Stocks Finish Flat Ahead of Fed Rate Meeting
Stocks drifted for most of Monday's session until a late burst of short covering before the closing bell. Investors made a dash to cover short positions just before the closing bell, but for most of Monday's session, stocks drited in anticipation of Tuesday's Federal Reserve meeting, at which Chairman Alan Greenspan and other policymakers are expected to cut interest rates by 50 basis points.
The stock market was treading water on light volume for most of the day ahead of the upcoming Federal Open Market Committee (FOMC) meeting.
Strong data on consumer sentiment and retail sales issued Friday are casting doubt among investors, some of who are already worried that the next rate cut will mark the end of the Fed's current easing cycle. Though most have already factored in a half of a percentage point cut on Tuesday, which would bring the Fed funds target rate to 4%, there has been a shift in expectation. Many are bracing for a smaller 25 basis point reduction, which is would likely spark a selloff, analysts say.
But looking beyond Tuesday, whether the Fed lowers by 50 basis points or 25, Peter Cardillo, chief strategeist at Westfalia Investments, says the key is in the Fed's statement. "If the Fed indicates that this is the last cut, we'll see market probably concentrate on a rebound."
"This is a very aggressive Fed that wants to turn the economy around," says Tim Ghriskey, senior portfolio manager at Dreyfus Corp. "We've seen some data that don't point to an acceleration of a decline.
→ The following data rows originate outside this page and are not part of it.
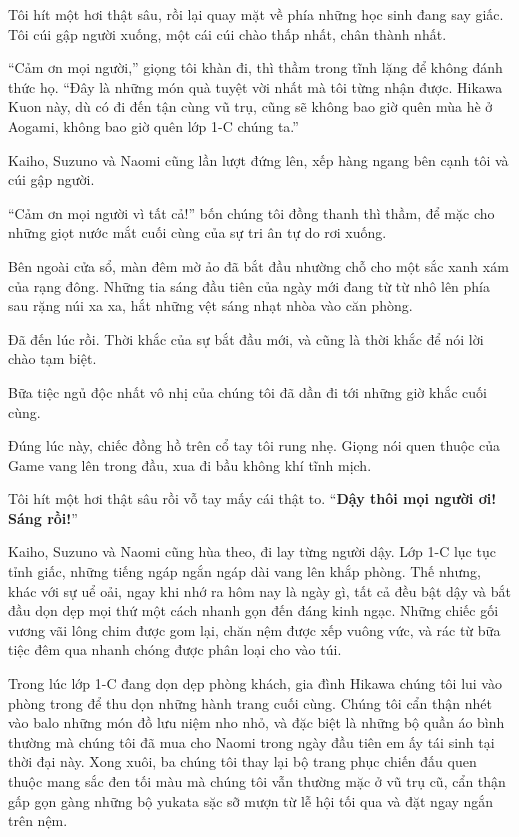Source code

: \documentclass[../main.tex]{subfiles}
\begin{document}
Tôi hít một hơi thật sâu, rồi lại quay mặt về phía những học sinh đang say giấc. Tôi cúi gập người xuống, một cái cúi chào thấp nhất, chân thành nhất.

``Cảm ơn mọi người,'' giọng tôi khàn đi, thì thầm trong tĩnh lặng để không đánh thức họ. ``Đây là những món quà tuyệt vời nhất mà tôi từng nhận được. Hikawa Kuon này, dù có đi đến tận cùng vũ trụ, cũng sẽ không bao giờ quên mùa hè ở Aogami, không bao giờ quên lớp 1-C chúng ta.''

Kaiho, Suzuno và Naomi cũng lần lượt đứng lên, xếp hàng ngang bên cạnh tôi và cúi gập người.

``Cảm ơn mọi người vì tất cả!'' bốn chúng tôi đồng thanh thì thầm, để mặc cho những giọt nước mắt cuối cùng của sự tri ân tự do rơi xuống.

Bên ngoài cửa sổ, màn đêm mờ ảo đã bắt đầu nhường chỗ cho một sắc xanh xám của rạng đông. Những tia sáng đầu tiên của ngày mới đang từ từ nhô lên phía sau rặng núi xa xa, hắt những vệt sáng nhạt nhòa vào căn phòng.

Đã đến lúc rồi. Thời khắc của sự bắt đầu mới, và cũng là thời khắc để nói lời chào tạm biệt.

Bữa tiệc ngủ độc nhất vô nhị của chúng tôi đã dần đi tới những giờ khắc cuối cùng.

Đúng lúc này, chiếc đồng hồ trên cổ tay tôi rung nhẹ. Giọng nói quen thuộc của Game vang lên trong đầu, xua đi bầu không khí tĩnh mịch.


Tôi hít một hơi thật sâu rồi vỗ tay mấy cái thật to. ``\textbf{Dậy thôi mọi người ơi! Sáng rồi!}''

Kaiho, Suzuno và Naomi cũng hùa theo, đi lay từng người dậy. Lớp 1-C lục tục tỉnh giấc, những tiếng ngáp ngắn ngáp dài vang lên khắp phòng. Thế nhưng, khác với sự uể oải, ngay khi nhớ ra hôm nay là ngày gì, tất cả đều bật dậy và bắt đầu dọn dẹp mọi thứ một cách nhanh gọn đến đáng kinh ngạc. Những chiếc gối vương vãi lông chim được gom lại, chăn nệm được xếp vuông vức, và rác từ bữa tiệc đêm qua nhanh chóng được phân loại cho vào túi.

Trong lúc lớp 1-C đang dọn dẹp phòng khách, gia đình Hikawa chúng tôi lui vào phòng trong để thu dọn những hành trang cuối cùng. Chúng tôi cẩn thận nhét vào balo những món đồ lưu niệm nho nhỏ, và đặc biệt là những bộ quần áo bình thường mà chúng tôi đã mua cho Naomi trong ngày đầu tiên em ấy tái sinh tại thời đại này. Xong xuôi, ba chúng tôi thay lại bộ trang phục chiến đấu quen thuộc mang sắc đen tối màu mà chúng tôi vẫn thường mặc ở vũ trụ cũ, cẩn thận gấp gọn gàng những bộ yukata sặc sỡ mượn từ lễ hội tối qua và đặt ngay ngắn trên nệm.
\end{document}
But you always see those." He expects the Fed to lower interest rates by 50 basis points, despite recent signs of a rebound. Ghriskey expects the market to respond positively if the Fed delivers the 50 basis point cut, but notest that "so much depends on the spin the Fed puts on it."
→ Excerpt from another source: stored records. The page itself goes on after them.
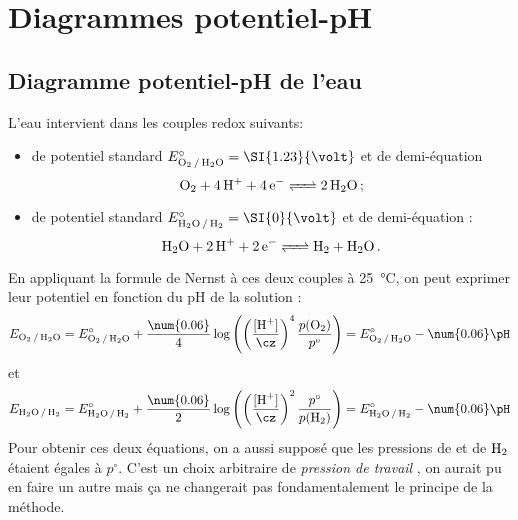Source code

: \documentclass{cours}
\begin{document}
\setcounter{chapter}{19}
\chapter{Diagrammes potentiel-pH}

\section{Diagramme potentiel-pH de l'eau}%
\label{sec:diagramme_potentiel_ph_de_l_eau}

L'eau intervient dans les couples redox suivants:
\begin{itemize}
  \item {} de potentiel standard $E^\circ_{\ce{O2 / H2O}}=\SI{1.23}{\volt}$ et de demi-équation
  \begin{equation}
    \ce{O2 + 4H+ + 4e- <=> 2H2O}\,;
  \end{equation}
  \item {} de potentiel standard $E^\circ_{\ce{H2O / H2}}=\SI{0}{\volt}$ et de demi-équation :
  \begin{equation}
    \ce{H2O + 2H+ + 2e- <=>H2 + H2O}\, .
  \end{equation}
\end{itemize}
En appliquant la formule de Nernst à ces deux couples à \SI{25}{\celsius}, on peut exprimer leur potentiel en fonction du pH de la solution :
  \begin{equation}
  E_{\ce{O2 / H2O}} = E_{\ce{O2 / H2O}}^\circ + \frac{\num{0.06}}{4}\log\left( \left(\frac{[\ce{H+}]}{\cz}\right)^4  \frac{p(\ce{O2})}{p^\circ}\right) = E_{\ce{O2 / H2O}}^\circ - \num{0.06}\pH
  \end{equation}
  et
  \begin{equation}
  E_{\ce{H2O / H2}} = E_{\ce{H2O / H2}}^\circ + \frac{\num{0.06}}{2}\log\left( \left(\frac{[\ce{H+}]}{\cz}\right)^2  \frac{p^\circ}{p(\ce{H2})}\right) = E_{\ce{H2O / H2}}^\circ - \num{0.06}\pH
  \end{equation}
Pour obtenir ces deux équations, on a aussi supposé que les pressions de  et de $\ce{H2}$ étaient égales à $p^\circ$. C'est un choix arbitraire de \emph{pression de travail} , on aurait pu en faire un autre mais ça ne changerait pas fondamentalement le principe de la méthode.
\end{document}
On the economic data front, industrial production in April was revised lower to a 0.1% decline while capacity utilization fell to 78.5% after a 78.9% rate in March. This is the seventh straight month of declines in production. However, another report showed a reduction in U.S. business inventories, which is a positive sign for the economy.
Among Monday's market movers, SunTrust Banks Inc. (STI ) launched an unsolicited $14.7 billion bid for Wachovia Corp. (WB ), beating an earlier offer from First Union Corp. (FTU ). SunTrust says it wants to strengthen its Southeastern presence by expanding in North Carolina.
The Dow Jones Industrial Average added 56.02 points, or 0.52%, to 10,877.33. The Nasdaq Composite index lost 25.52 points, or 1.21%, to 2,081.91. Meanwhile, the broader S&P 500 added 3.25 points, or 0.26%, to 1,248.92.
U.S. Treasuries finished higher following a sharp selloff last week.
The latest data on business inventories showed a drop in line with analysts' expectations. A decline of 0.3% in March follows a 0.4% decline in inventories in February. A reduction of inventories is expected to help the economy restart production.
Monday's economic reports will, of course, factor into the Federal Reserve's rate-setting committee's decision on interest rate cuts, but investors are not expected to have strong reaction to today's data.
European markets ended lower. London's Financial Times-Stock Exchange 100 index finished off 206.30 points, or 3.50%, to 5,690.50, as concerns that the U.S. Fed is at the end of its easing cycle prompted profit-taking. Germany's DAX Index lost 76.34 points, or 1.24%, to 6,064.68. In Paris, the CAC 40 ended down 79.53 points, or 1.43% to 5,487.72.
Asian markets ended lower. Japan's Nikkei 225 index lost 170.90 points, or 1.22%, to 13,873.02. In Hong Kong, the Hang Seng index lost 377.44 points, or 2.77%, to 13,259.17.